Diversification and expansion are a natural progression for any business entity seeking to minimize its risks and enhance its competitive abilities. For instance, the brand, Disney is one of the biggest businesses based off on licensing. Disney’s consumer products, licenses its commercial rights for movies, characters, and designs, to other companies. Often at Nicomedia IP we get clients who seek to in-road a new market and find it difficult to decide if they should opt for licensing or franchising. These 2 means of legal routes are in fact an effective means to establish your business in new territory without too much of expenditure or risk of infringement of IP rights. But how do you decide? Take a look at few key differences that can help you make up your mind. Here you go.
“These 2 means of legal routes are in fact an effective means of establish your business in new territory without too much of expenditure or risk of infringement of IP rights.”
Firstly, both licensing and franchising are type of business agreement that agree upon the use of a brand’s design or business elements, its usage of technologies in operation of the entity and distinctive features of the company’s market image. The major difference between the two lies in legal scope of operation.
While a licensor i.e. as owner of your business rights you can extend a feature of exclusivity around the use of your trademarks and brand elements to the licensee. However, the licensee can choose to retain ownership over the management and operations of their business their way.
Whereas, in a franchise agreement, the franchise i.e. the owner has greater scope of control to determine how a franchisee executes commercial rights and standards . For example, A drug company licenses its formulation to a manufacturer at a price for manufacturing a drug using their patented formula. While your local McDonald’s restaurant is probably a franchisee outlet that applied for a franchising agreement to the McDonald’s Corporation agreeing to supply food set according to standards of the corporation to enable quality control and use their designs as the corporation suggests.
The Top 3 difference:
Summary of the differences between licensing and franchising:
- Levels of Control – License agreements apply only to the use of owner’s trademark or technology but not how the licensee operates its business using them. While, franchise agreements controls how a franchisee operates their business using your name.

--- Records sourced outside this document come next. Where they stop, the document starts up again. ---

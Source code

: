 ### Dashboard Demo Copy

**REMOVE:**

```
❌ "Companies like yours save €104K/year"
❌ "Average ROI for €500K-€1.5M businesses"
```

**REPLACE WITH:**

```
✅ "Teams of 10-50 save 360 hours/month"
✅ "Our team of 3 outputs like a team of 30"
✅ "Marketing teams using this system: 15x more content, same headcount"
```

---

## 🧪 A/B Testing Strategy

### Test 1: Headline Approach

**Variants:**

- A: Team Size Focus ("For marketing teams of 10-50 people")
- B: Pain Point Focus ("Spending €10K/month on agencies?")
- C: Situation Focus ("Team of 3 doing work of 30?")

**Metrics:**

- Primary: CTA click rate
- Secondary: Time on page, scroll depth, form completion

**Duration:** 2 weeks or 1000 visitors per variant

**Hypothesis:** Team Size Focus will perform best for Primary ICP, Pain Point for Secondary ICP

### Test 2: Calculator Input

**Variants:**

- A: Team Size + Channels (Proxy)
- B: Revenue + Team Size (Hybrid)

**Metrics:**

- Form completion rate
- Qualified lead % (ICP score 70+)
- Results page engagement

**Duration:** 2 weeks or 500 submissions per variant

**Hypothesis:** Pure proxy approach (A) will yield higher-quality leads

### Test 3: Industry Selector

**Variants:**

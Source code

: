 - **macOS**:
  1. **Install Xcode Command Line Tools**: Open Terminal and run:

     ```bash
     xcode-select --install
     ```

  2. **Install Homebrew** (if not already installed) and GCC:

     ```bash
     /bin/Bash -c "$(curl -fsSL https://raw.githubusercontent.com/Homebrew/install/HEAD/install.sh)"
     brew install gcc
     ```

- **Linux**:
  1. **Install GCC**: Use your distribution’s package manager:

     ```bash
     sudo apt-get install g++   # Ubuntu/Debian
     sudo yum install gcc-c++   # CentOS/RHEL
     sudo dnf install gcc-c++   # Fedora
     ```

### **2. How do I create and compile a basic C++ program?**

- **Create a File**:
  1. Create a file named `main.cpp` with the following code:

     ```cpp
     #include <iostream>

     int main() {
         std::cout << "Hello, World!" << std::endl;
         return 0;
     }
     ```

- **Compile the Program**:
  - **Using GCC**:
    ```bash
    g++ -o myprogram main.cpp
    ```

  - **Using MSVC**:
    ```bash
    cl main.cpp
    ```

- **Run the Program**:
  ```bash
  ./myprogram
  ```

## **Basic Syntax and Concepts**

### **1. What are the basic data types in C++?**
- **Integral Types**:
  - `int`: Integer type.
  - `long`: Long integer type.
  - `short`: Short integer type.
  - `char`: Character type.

- Regulatory Differences – Both the agreements are governed under general contract law. However, the licenses are expressly covered under Indians frameworks of intellectual property law, such as the Patents Act 1974, the Copyright Act 1957 and Section 48 of the Trademark Act.
- Business Goals – License agreements are primarily incorporated to monetize brand design rights and its trademarks for diversification meanwhile; franchise agreements enable business in expansion of their market footprints and create uniform standards; under one parasol.
“every franchise agreement can and will include a license such a technology, software, design rights. But license agreement may or may not create opportunities to establish a franchise.”
Which one is right for you?
Considering the close similarities, it is essential to determine which agreement is best for diversification and which is better for business expansion. At Nicomedia IP we suggest to our clients to keep the following in mind before taking that leap. That is, every franchise agreement can and will include a license such as technology, software, design rights. But license agreement may or may not create opportunities to establish a franchise.
Besides, there are minor downsides to both the legal models. In case of franchising the franchise can enable its franchisee to take advantages of their pre-existing relationships with vendors and suppliers, that can pose a risk to your trade secrets leading to conflict or encroachment of certain commercial rights. On the other hand, licensing poses a risk to quality control for brands in case proper IP strategies are not followed.
Therefore, before opting for one or the other legal route you should ask yourself the following questions:
- Are you ready to meet compliances and incur legal costs for meeting legal obligations of buying a franchise ?
- What is the level of control you seek in managing your business?
- Are you willing to invest in dispute resolution?
- How will the license agreement make money for both the entities?
- What is adequate gain in value for each party to consider a worthwhile relationship?
Every business has its potential opportunities and challenges therefore, it is important to consider the legal resources available before making your decision. Overall, both the routes allow brand owners lot of room to diversify and expand their portfolio as well as reach variety of audience and distribution networks to better their value; without overstepping.